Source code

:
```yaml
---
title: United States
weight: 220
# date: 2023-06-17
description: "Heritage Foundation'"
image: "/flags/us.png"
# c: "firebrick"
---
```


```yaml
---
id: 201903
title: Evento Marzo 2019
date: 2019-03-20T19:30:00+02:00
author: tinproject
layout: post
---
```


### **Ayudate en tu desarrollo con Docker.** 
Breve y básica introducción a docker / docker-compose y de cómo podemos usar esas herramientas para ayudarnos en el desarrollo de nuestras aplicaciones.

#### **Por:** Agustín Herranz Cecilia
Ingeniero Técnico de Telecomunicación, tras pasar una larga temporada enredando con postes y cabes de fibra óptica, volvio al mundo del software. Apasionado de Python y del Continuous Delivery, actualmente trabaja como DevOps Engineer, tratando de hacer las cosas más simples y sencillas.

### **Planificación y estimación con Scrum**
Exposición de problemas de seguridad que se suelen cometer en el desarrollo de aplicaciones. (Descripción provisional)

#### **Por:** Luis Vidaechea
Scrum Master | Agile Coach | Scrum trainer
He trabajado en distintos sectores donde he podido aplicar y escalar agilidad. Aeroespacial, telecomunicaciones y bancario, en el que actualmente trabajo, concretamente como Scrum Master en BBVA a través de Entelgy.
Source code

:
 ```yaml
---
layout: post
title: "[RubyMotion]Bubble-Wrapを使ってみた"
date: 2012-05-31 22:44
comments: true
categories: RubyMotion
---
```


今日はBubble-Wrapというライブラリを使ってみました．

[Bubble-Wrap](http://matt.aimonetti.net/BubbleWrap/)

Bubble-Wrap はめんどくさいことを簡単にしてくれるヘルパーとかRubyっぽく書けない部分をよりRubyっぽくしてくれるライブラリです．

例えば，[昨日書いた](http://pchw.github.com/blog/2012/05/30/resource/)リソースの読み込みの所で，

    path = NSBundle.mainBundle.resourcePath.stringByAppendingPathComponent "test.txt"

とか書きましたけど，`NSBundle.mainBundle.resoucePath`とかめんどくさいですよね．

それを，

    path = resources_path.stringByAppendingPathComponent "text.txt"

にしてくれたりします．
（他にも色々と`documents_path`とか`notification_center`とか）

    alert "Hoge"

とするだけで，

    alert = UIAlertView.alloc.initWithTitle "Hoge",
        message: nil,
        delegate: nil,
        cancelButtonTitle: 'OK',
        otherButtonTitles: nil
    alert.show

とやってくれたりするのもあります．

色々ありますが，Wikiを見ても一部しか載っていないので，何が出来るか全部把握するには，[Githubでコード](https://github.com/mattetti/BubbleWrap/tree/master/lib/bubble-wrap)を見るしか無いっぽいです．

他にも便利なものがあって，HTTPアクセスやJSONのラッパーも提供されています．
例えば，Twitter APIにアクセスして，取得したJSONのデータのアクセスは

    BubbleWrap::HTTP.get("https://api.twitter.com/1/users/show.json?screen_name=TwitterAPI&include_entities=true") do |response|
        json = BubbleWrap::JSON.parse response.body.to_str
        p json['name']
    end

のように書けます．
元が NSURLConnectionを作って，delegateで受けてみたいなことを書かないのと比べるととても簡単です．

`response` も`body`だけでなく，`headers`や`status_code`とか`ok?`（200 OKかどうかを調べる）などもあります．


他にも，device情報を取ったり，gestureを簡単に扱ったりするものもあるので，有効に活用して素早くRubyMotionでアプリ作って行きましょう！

[Your assignment] Your answer should be exactly the lines of the data above, from the first through the line containing "[Bubble-Wrap](http://matt.aimonetti.net/BubbleWrap/)".

[Solution to this task]
Source code

:
```yaml
---
title: United States
weight: 220
# date: 2023-06-17
description: "Heritage Foundation'"
image: "/flags/us.png"
# c: "firebrick"
---
```


```yaml
---
id: 201903
title: Evento Marzo 2019
date: 2019-03-20T19:30:00+02:00
author: tinproject
layout: post
---
```


### **Ayudate en tu desarrollo con Docker.** 
Breve y básica introducción a docker / docker-compose y de cómo podemos usar esas herramientas para ayudarnos en el desarrollo de nuestras aplicaciones.

#### **Por:** Agustín Herranz Cecilia
Ingeniero Técnico de Telecomunicación, tras pasar una larga temporada enredando con postes y cabes de fibra óptica, volvio al mundo del software. Apasionado de Python y del Continuous Delivery, actualmente trabaja como DevOps Engineer, tratando de hacer las cosas más simples y sencillas.

### **Planificación y estimación con Scrum**
Exposición de problemas de seguridad que se suelen cometer en el desarrollo de aplicaciones. (Descripción provisional)

#### **Por:** Luis Vidaechea
Scrum Master | Agile Coach | Scrum trainer
He trabajado en distintos sectores donde he podido aplicar y escalar agilidad. Aeroespacial, telecomunicaciones y bancario, en el que actualmente trabajo, concretamente como Scrum Master en BBVA a través de Entelgy.
Source code

:
 ```yaml
---
layout: post
title: "[RubyMotion]Bubble-Wrapを使ってみた"
date: 2012-05-31 22:44
comments: true
categories: RubyMotion
---
```


今日はBubble-Wrapというライブラリを使ってみました．

[Bubble-Wrap](http://matt.aimonetti.net/BubbleWrap/)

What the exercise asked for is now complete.